**GIVEN DATA**
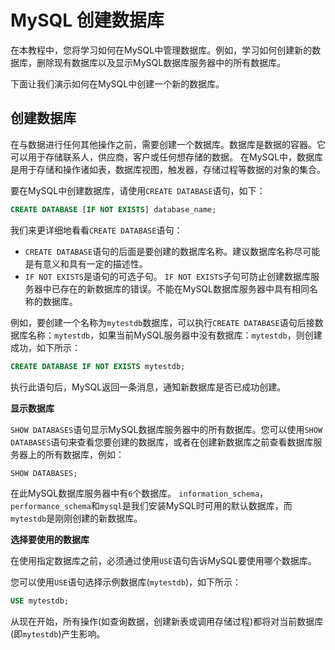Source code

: # MySQL 创建数据库

在本教程中，您将学习如何在MySQL中管理数据库。例如，学习如何创建新的数据库，删除现有数据库以及显示MySQL数据库服务器中的所有数据库。

下面让我们演示如何在MySQL中创建一个新的数据库。

## 创建数据库

在与数据进行任何其他操作之前，需要创建一个数据库。数据库是数据的容器。它可以用于存储联系人，供应商，客户或任何想存储的数据。 在MySQL中，数据库是用于存储和操作诸如表，数据库视图，触发器，存储过程等数据的对象的集合。

要在MySQL中创建数据库，请使用`CREATE DATABASE`语句，如下：

```sql
CREATE DATABASE [IF NOT EXISTS] database_name;
```

我们来更详细地看看`CREATE DATABASE`语句：

- `CREATE DATABASE`语句的后面是要创建的数据库名称。建议数据库名称尽可能是有意义和具有一定的描述性。
- `IF NOT EXISTS`是语句的可选子句。 `IF NOT EXISTS`子句可防止创建数据库服务器中已存在的新数据库的错误。不能在MySQL数据库服务器中具有相同名称的数据库。

例如，要创建一个名称为`mytestdb`数据库，可以执行`CREATE DATABASE`语句后接数据库名称：`mytestdb`，如果当前MySQL服务器中没有数据库：`mytestdb`，则创建成功，如下所示：

```sql
CREATE DATABASE IF NOT EXISTS mytestdb;
```

执行此语句后，MySQL返回一条消息，通知新数据库是否已成功创建。

**显示数据库**

`SHOW DATABASES`语句显示MySQL数据库服务器中的所有数据库。您可以使用`SHOW DATABASES`语句来查看您要创建的数据库，或者在创建新数据库之前查看数据库服务器上的所有数据库，例如：

```sql
SHOW DATABASES;
```
在此MySQL数据库服务器中有`6`个数据库。 `information_schema`，`performance_schema`和`mysql`是我们安装MySQL时可用的默认数据库，而`mytestdb`是刚刚创建的新数据库。

**选择要使用的数据库**

在使用指定数据库之前，必须通过使用`USE`语句告诉MySQL要使用哪个数据库。

您可以使用`USE`语句选择示例数据库(`mytestdb`)，如下所示：

```sql
USE mytestdb;
```

从现在开始，所有操作(如查询数据，创建新表或调用存储过程)都将对当前数据库(即`mytestdb`)产生影响。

**WORK TO COMPLETE**
For each line of the data that includes the word "SHOW", return a copy of it.

**OUTPUT FOR THIS EXERCISE**
`SHOW DATABASES`语句显示MySQL数据库服务器中的所有数据库。您可以使用`SHOW DATABASES`语句来查看您要创建的数据库，或者在创建新数据库之前查看数据库服务器上的所有数据库，例如：
SHOW DATABASES;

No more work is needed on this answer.